The Last Word
This is a rough draft, a work in progress.
* * *
She decided to read her comment one more time before posting it. It looked good. No, it looked better than good. It was perfect.
It had taken her hours at home on her laptop, when she could have been enjoying many other things. But she had had enough. In the middle of responding to the previous commenter, who had been relentlessly dismissive and insulting, Mae had crafted the perfect response. Through a lucky happenstance, a random typo had led her to thinking more deeply about things she’d never considered. This train of thought had led her nearly instantaneously to musings she’d had in the back of her mind without being addressed, her entire life. In some ways, even before she’d learned to speak and was just beginning to experience her first sparks of awareness.
A bit about existentialism, and awareness, and the place of people in the world and the larger universe, and something that really resolved everything while also telling the other person how wrong they were – in a way that not only proved Mae was right with the universe, but that the other person also simply could not deny admitting no matter how they tried.
She looked it over, and reached forward to hit “Enter” on her keyboard.
A hand reached out from nowhere and grabbed hers before she could complete the stroke.
“What the fuck?” she blurted, shocked. The rest of the hand around her wrist emerged from a … a hole in the air, she realized.
The hole enlarged, and the person leaned through a bit further. He was encased entirely in a grey-green suit of what looked like plastic, with a plexiglass globe for a helmet that showed glowing lights throughout the inside.
“Oh my God!” he said, speaking back into the hole that hung in the air in the middle of her room. “We did it, people! We found her! Oh thank whatever might exist!”

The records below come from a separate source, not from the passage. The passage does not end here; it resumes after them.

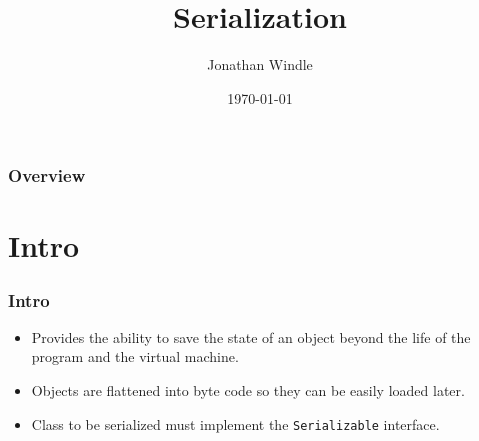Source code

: \documentclass{beamer}
\title[Serialisation]{Serialization} %
\author{Jonathan Windle} %
\institute[UEA] %
{
University of East Anglia \\ %
\medskip
\textit{J.Windle@uea.ac.uk} %
}
\date{\today} %
\begin{document}
\begin{frame}
\titlepage %
\end{frame}

\begin{frame}[allowframebreaks]
\frametitle{Overview} %
\tableofcontents %
\end{frame}

\section{Intro}
\begin{frame}
\frametitle{Intro}
\begin{itemize}
\item Provides the ability to save the {\color{red} state} of an {\color{green} object} beyond the life of the program and the virtual machine.
\item {\color{green} Objects} are flattened into {\color{purple} byte code} so they can be easily loaded later.
\item Class to be serialized must implement the \texttt{Serializable} interface.
\end{itemize}
\end{frame}
\end{document}
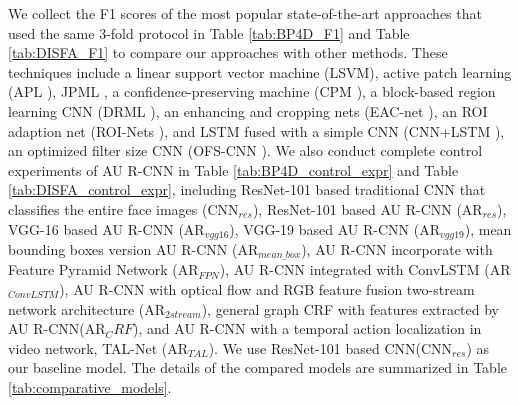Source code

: \documentclass[5p,twocolumn]{elsarticle}
\begin{document}
We collect the F1 scores of the most popular state-of-the-art approaches that used the same 3-fold protocol in Table \ref{tab:BP4D_F1} and Table \ref{tab:DISFA_F1} to compare our approaches with other methods. These techniques include a linear support vector machine (LSVM), active patch learning (APL \cite{zhong2015learning}), JPML \cite{Zhao2016}, a confidence-preserving machine (CPM \cite{zeng2015confidence}), a block-based region learning CNN (DRML \cite{Zhao2016b}), an enhancing and
cropping nets (EAC-net \cite{li2017eac}), an ROI adaption net (ROI-Nets \cite{li2017action}), and LSTM fused with a simple CNN (CNN+LSTM \cite{Chu2017Learning}), an optimized filter size CNN (OFS-CNN \cite{han2017optimizing}). We also conduct complete control experiments of AU R-CNN in Table \ref{tab:BP4D_control_expr} and Table \ref{tab:DISFA_control_expr}, including ResNet-101 based traditional CNN that classifies the entire face images (CNN$_{res}$), ResNet-101 based AU R-CNN (AR$_{res}$), VGG-16 based AU R-CNN (AR$_{vgg16}$), VGG-19 based AU R-CNN (AR$_{vgg19}$), mean bounding boxes version AU R-CNN (AR$_{mean\_box}$), AU R-CNN incorporate with Feature Pyramid Network \cite{lin2017feature}(AR$_{FPN}$), AU R-CNN integrated with ConvLSTM \cite{xingjian2015convolutional} (AR$_{ConvLSTM}$),
AU R-CNN with optical flow and RGB feature fusion two-stream network architecture \cite{feichtenhofer2016convolutional}(AR$_{2stream}$), general graph CRF with features extracted by AU R-CNN(AR$_CRF$), and AU R-CNN with a temporal action localization in video network, TAL-Net \cite{chao2018rethinking}(AR$_{TAL}$). We use ResNet-101 based CNN(CNN$_{res}$) as our baseline model. The details of the compared models are summarized in Table \ref{tab:comparative_models}.
\end{document}
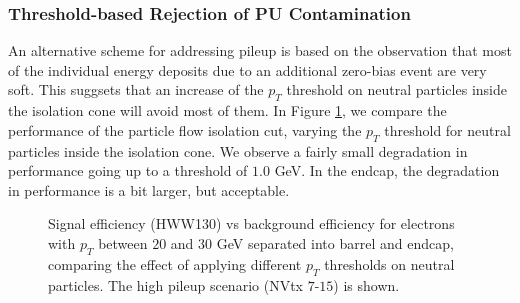 \subsubsection{Threshold-based Rejection of PU Contamination}
\label{sec:ThresholdBasedIsolation}

An alternative scheme for addressing pileup is based on the observation that most of the 
individual energy deposits due to an additional zero-bias event are very soft. This suggsets 
that an increase of the $p_{T}$ threshold on neutral 
particles inside the isolation cone will avoid most of them. 
In Figure \ref{fig:IsoPerformance_Ele_PtThresholds}, we compare the performance
of the particle flow isolation cut, varying the $p_{T}$ threshold for neutral particles
inside the isolation cone. We observe a fairly small degradation in performance going up
to a threshold of $1.0$ GeV. In the endcap, the degradation in performance is a bit
larger, but acceptable. 

\begin{figure}[!htbp]
\begin{center}
\caption{Signal efficiency (HWW130) vs background efficiency for electrons with $p_{T}$ between $20$ and $30$ GeV
separated into barrel and endcap, comparing the effect of applying different $p_{T}$ thresholds on neutral particles.
The high pileup scenario (NVtx $7$-$15$) is shown.}
\label{fig:IsoPerformance_Ele_PtThresholds}
\end{center}
\end{figure}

She heard light cheering, coming impossibly from further inside the hole he was reaching from. She looked inside it, to see barely lit cracked concrete walls and a few other people, in similar suits. Their suits were all in some states of disrepair – patched and sewn with material that didn’t match at all.
“Who the hell are you?” asked Michelle.
He faced Michelle, still leaning forward out of a hole in the air in her bedroom. “Listen Michelle,” the guy said, in his suit. “You can’t send that!”
“But it proves I’m right!” she protested. “And – and it could really make things better! It really has – I’m talking about-”
“Don’t tell me!” he screamed. “The rest of us are only still individuals because we didn’t hear it!” He almost looked towards the monitor, and shuddered. He turned off the monitor, and pushed her back from the keyboard.
“Michelle, that’s exactly the problem. You had an internet argument with a jerk, and you found the secret. Whatever it is, somehow you found a way to change his mind and convince him you were right! Then everyone else who read that comment also convinced. Your comment pierced the ego defense mechanism of all human minds, effortlessly.”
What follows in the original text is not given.